• Goal of the exercise: Nothing but a number is wanted: the count of lines in the records below that include "main".

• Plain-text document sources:
>>>>>

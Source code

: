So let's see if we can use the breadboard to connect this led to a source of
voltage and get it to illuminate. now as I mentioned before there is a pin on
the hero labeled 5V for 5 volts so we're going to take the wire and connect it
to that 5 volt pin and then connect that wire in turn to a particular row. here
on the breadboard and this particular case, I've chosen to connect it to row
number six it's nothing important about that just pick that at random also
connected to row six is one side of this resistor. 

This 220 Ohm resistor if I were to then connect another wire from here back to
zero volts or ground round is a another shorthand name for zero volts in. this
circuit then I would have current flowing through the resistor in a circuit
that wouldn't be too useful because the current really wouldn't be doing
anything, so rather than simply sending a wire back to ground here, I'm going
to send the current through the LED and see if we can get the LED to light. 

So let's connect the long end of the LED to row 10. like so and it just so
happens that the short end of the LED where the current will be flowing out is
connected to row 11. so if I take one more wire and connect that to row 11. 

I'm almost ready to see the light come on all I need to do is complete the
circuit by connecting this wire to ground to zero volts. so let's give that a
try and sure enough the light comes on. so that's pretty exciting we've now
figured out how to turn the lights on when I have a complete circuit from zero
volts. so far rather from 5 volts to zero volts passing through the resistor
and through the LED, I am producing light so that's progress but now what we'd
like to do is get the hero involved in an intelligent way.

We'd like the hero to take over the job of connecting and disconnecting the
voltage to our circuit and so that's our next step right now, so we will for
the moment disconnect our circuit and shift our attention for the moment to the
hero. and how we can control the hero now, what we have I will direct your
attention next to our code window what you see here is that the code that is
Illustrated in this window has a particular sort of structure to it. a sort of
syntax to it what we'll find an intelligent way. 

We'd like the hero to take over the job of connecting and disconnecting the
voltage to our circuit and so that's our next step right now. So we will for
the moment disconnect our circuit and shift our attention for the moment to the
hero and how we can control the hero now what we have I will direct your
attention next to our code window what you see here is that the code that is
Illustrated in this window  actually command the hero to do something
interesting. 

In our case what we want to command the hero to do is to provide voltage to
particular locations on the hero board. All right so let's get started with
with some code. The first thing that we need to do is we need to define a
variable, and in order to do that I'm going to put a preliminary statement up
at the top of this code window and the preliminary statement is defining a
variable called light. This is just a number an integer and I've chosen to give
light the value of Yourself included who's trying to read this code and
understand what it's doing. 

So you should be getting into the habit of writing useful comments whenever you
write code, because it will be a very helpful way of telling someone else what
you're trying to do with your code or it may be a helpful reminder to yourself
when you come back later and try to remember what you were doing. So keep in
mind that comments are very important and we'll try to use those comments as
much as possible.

<<<<<
>>>>>

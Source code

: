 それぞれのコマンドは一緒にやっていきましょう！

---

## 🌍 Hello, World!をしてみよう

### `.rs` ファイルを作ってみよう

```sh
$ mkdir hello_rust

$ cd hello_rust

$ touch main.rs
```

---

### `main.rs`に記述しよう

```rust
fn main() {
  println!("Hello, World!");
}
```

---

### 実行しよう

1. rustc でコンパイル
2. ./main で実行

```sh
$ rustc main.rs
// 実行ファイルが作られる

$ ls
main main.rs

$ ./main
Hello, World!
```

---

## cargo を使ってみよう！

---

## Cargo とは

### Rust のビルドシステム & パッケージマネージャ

<<<<<

• Response box: 7